At age 76, Sakai entrepreneur opens bakery
12:48 JST, April 5, 2022
SAKAI — As customers walk into Bakery 51, which specializes in shokupan white bread, they are enveloped by the delicious smell of freshly baked bread.
The shop’s most popular item, the Shittori nama shokupan, is perfectly moist and tastes great without it even being toasted, partly because it contains honey and fresh cream. Its natural sweetness spreads over the taste buds and the pleasant aroma of wheat overwhelms the olfactory senses.
The price of ¥550 per loaf might seem a little on the expensive side, but sometimes, as many as 300 loaves are sold per day at the bakery in Sakai, Osaka Prefecture.
Bakery 51, which opened in October 2021, is owned and operated by Isokazu Kitani. Before opening the bakery at the age of 76, Kitani ran a secondhand goods shop, a completely different industry.
Kitani’s unwavering entrepreneurial spirit is unusual as many people his age have already settled into retirement. It is also worth noting that he was bold enough to open a new business amid the coronavirus pandemic.
“I like starting new things, no matter how old I am,” Kitani said. “Otherwise, life gets a little boring.”
Proving that he is not just all talk, he has worked several jobs and attempted various professions.
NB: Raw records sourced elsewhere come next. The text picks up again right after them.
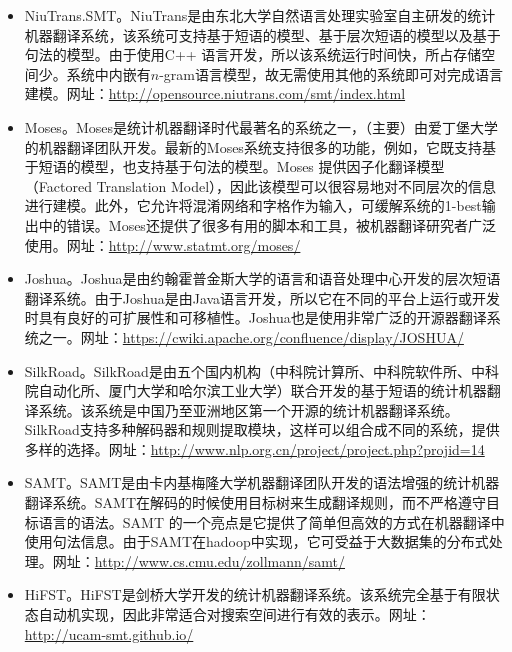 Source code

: \begin{itemize}
\vspace{0.5em}
\item NiuTrans.SMT。NiuTrans\cite{Tong2012NiuTrans}是由东北大学自然语言处理实验室自主研发的统计机器翻译系统，该系统可支持基于短语的模型、基于层次短语的模型以及基于句法的模型。由于使用C++ 语言开发，所以该系统运行时间快，所占存储空间少。系统中内嵌有$n$-gram语言模型，故无需使用其他的系统即可对完成语言建模。网址：\url{http://opensource.niutrans.com/smt/index.html}
\vspace{0.5em}
\item Moses。Moses\cite{Koehn2007Moses}是统计机器翻译时代最著名的系统之一，（主要）由爱丁堡大学的机器翻译团队开发。最新的Moses系统支持很多的功能，例如，它既支持基于短语的模型，也支持基于句法的模型。Moses 提供因子化翻译模型（Factored Translation Model），因此该模型可以很容易地对不同层次的信息进行建模。此外，它允许将混淆网络和字格作为输入，可缓解系统的1-best输出中的错误。Moses还提供了很多有用的脚本和工具，被机器翻译研究者广泛使用。网址：\url{http://www.statmt.org/moses/}
\vspace{0.5em}
\item Joshua。Joshua\cite{Li2010Joshua}是由约翰霍普金斯大学的语言和语音处理中心开发的层次短语翻译系统。由于Joshua是由Java语言开发，所以它在不同的平台上运行或开发时具有良好的可扩展性和可移植性。Joshua也是使用非常广泛的开源器翻译系统之一。网址：\url{https://cwiki.apache.org/confluence/display/JOSHUA/}
\vspace{0.5em}
\item SilkRoad。SilkRoad是由五个国内机构（中科院计算所、中科院软件所、中科院自动化所、厦门大学和哈尔滨工业大学）联合开发的基于短语的统计机器翻译系统。该系统是中国乃至亚洲地区第一个开源的统计机器翻译系统。SilkRoad支持多种解码器和规则提取模块，这样可以组合成不同的系统，提供多样的选择。网址：\url{http://www.nlp.org.cn/project/project.php?projid=14}
\vspace{0.5em}
\item SAMT。SAMT\cite{zollmann2007the}是由卡内基梅隆大学机器翻译团队开发的语法增强的统计机器翻译系统。SAMT在解码的时候使用目标树来生成翻译规则，而不严格遵守目标语言的语法。SAMT 的一个亮点是它提供了简单但高效的方式在机器翻译中使用句法信息。由于SAMT在hadoop中实现，它可受益于大数据集的分布式处理。网址：\url{http://www.cs.cmu.edu/zollmann/samt/}
\vspace{0.5em}
\item HiFST。HiFST\cite{iglesias2009hierarchical}是剑桥大学开发的统计机器翻译系统。该系统完全基于有限状态自动机实现，因此非常适合对搜索空间进行有效的表示。网址：\url{http://ucam-smt.github.io/}

\end{itemize}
After graduating from university, Kitani worked for a company that sold machine parts and was sent overseas. At 32, he left the company without a plan.
He decided to return to his hometown of Sakai. He used the retirement money he received from the company to renovate the first floor of his parents’ house and opened a greengrocer. Without knowing much about the business, he traded in his leather shoes for rubber boots and went to auctions at wholesale markets.
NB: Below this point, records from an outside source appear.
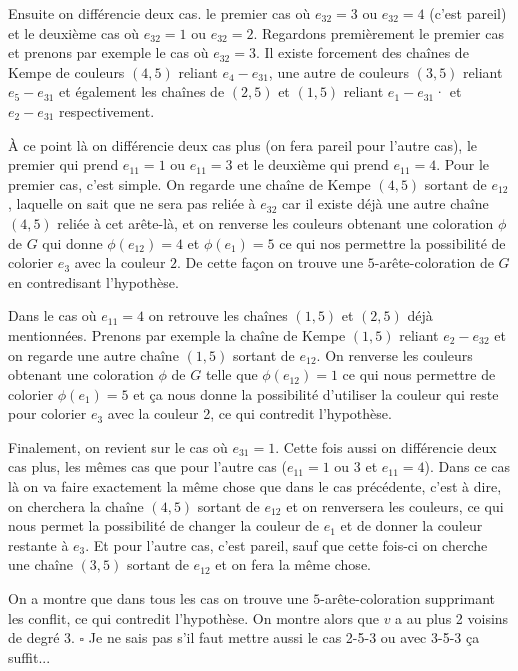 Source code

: \documentclass[10pt,a4paper]{article}
\newcommand{\ep}{{\hfill $\square$}}
\begin{document}
Ensuite on différencie deux cas. le premier cas où $e_{32} = 3$ ou $e_{32} = 4$ (c'est pareil) et le deuxième cas où $e_{32} = 1$ ou $e_{32} = 2$. Regardons premièrement le premier cas et prenons par exemple le cas où $e_{32} = 3$. Il existe forcement des chaînes de Kempe de couleurs $(4,5)$ reliant $e_4 -e_{31}$, une autre de couleurs $(3,5)$ reliant $e_5 -e_{31}$ et également les chaînes de $(2,5)$ et $(1,5)$ reliant $e_1 -e_{31}$· et $e_2 -e_{31}$ respectivement. 

À ce point là on différencie deux cas plus (on fera pareil pour l'autre cas), le premier qui prend $e_{11} = 1$ ou $e_{11} = 3$ et le deuxième qui prend $e_{11} = 4$. Pour le premier cas, c'est simple. On regarde une chaîne de Kempe $(4,5)$ sortant de $e_{12}$, laquelle on sait que ne sera pas reliée à $e_{32}$ car il existe déjà une autre chaîne $(4,5)$ reliée à cet arête-là, et on renverse les couleurs obtenant une coloration $\phi$ de $G$ qui donne $\phi (e_{12}) = 4$ et $\phi(e_1) = 5$ ce qui nos permettre la possibilité de colorier $e_3$ avec la couleur $2$. De cette façon on trouve une $5$-arête-coloration de $G$ en contredisant l'hypothèse. 

Dans le cas où $e_{11} =4$ on retrouve les chaînes $(1,5)$ et $(2,5)$ déjà mentionnées. Prenons par exemple la chaîne de Kempe $(1,5)$ reliant $e_2 -e_{32}$ et on regarde une autre chaîne $(1,5)$ sortant de $e_{12}$. On renverse les couleurs obtenant une coloration $\phi$ de $G$ telle que $\phi(e_{12})=1$ ce qui nous permettre de colorier $\phi(e_1) = 5$ et ça nous donne la possibilité d'utiliser la couleur qui reste pour colorier $e_3$ avec la couleur 2, ce qui contredit l'hypothèse.

Finalement, on revient sur le cas où $e_{31} = 1$. Cette fois aussi on différencie deux cas plus, les mêmes cas que pour l'autre cas ($e_{11} = 1$ ou $3$ et $e_{11} = 4$). Dans ce cas là on va faire exactement la même chose que dans le cas précédente, c'est à dire, on cherchera la chaîne $(4,5)$ sortant de $e_{12}$ et on renversera les couleurs, ce qui nous permet la possibilité de changer la couleur de $e_1$ et de donner la couleur restante à $e_3$. Et pour l'autre cas, c'est pareil, sauf que cette fois-ci on cherche une chaîne $(3,5)$ sortant de $e_{12}$ et on fera la même chose. 

On a montre que dans tous les cas on trouve une $5$-arête-coloration supprimant les conflit, ce qui contredit l'hypothèse. On montre alors que $v$ a au plus 2 voisins de degré 3.
\ep
{\color{red} Je ne sais pas s'il faut mettre aussi le cas 2-5-3 ou avec 3-5-3 ça suffit...}
\end{document}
Many people did not understand his career change. One person said to him: “You graduated from a good university and worked for a good company. What a waste!”
Kitani did not mind such comments and instead, focused on his business. By working hard to find out what homemakers wanted, as well as purchasing interesting products, he realized how good it felt to make a sale.
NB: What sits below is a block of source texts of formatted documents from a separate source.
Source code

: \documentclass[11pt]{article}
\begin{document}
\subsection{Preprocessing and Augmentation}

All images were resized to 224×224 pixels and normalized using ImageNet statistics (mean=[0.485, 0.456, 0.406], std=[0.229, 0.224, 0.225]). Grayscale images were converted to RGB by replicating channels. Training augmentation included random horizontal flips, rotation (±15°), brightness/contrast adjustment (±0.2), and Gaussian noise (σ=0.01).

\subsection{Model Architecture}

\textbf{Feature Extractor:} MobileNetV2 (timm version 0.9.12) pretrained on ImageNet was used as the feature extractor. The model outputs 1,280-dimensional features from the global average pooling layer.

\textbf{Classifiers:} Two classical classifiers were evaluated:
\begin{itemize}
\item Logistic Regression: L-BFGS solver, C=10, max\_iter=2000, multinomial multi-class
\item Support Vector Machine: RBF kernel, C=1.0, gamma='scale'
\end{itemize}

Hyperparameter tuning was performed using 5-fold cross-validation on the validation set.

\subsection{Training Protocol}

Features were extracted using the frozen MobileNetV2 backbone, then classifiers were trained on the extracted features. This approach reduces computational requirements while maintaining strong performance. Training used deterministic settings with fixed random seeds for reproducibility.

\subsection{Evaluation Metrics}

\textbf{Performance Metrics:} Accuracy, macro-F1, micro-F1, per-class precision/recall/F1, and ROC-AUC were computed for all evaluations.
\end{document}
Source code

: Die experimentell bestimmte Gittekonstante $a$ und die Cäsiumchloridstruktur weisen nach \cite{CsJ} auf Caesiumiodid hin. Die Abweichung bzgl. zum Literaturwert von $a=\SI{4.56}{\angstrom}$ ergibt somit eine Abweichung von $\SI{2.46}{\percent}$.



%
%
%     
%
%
Four years later, he expanded his greengrocer to a supermarket to sell fish and cooked foods as well. Then opened two more shops.
When business began to decline as a result of large supermarkets opening, he made a quick decision to switch to selling used goods, which he had realized was a promising industry.
He mostly sold used clothes, but also sold rare vintage items, making his shop more well-known, leading him to open up more shops in Kaizuka and Higashi-Osaka, both in Osaka Prefecture.
Like most businesses, Kitani’s shops were severely impacted by the pandemic that started in spring 2020. The number of customers drastically dropped, and he was forced to temporarily close his shops. Even after he reopened, the number of customers did not return to pre-pandemic levels, partly because flea market apps were starting to be widely used.
Although he took such steps as working to increase online sales, he had fewer opportunities to interact with customers and no longer felt fulfilled at work. Around that time, he saw an ad for a business seminar on running a bakery.
His family strongly objected to the idea, including his eldest son Hiroyuki, who is the managing director of the company operating the secondhand goods shops. People said he shouldn’t start a new business during these turbulent times. But Kitani could not be convinced otherwise.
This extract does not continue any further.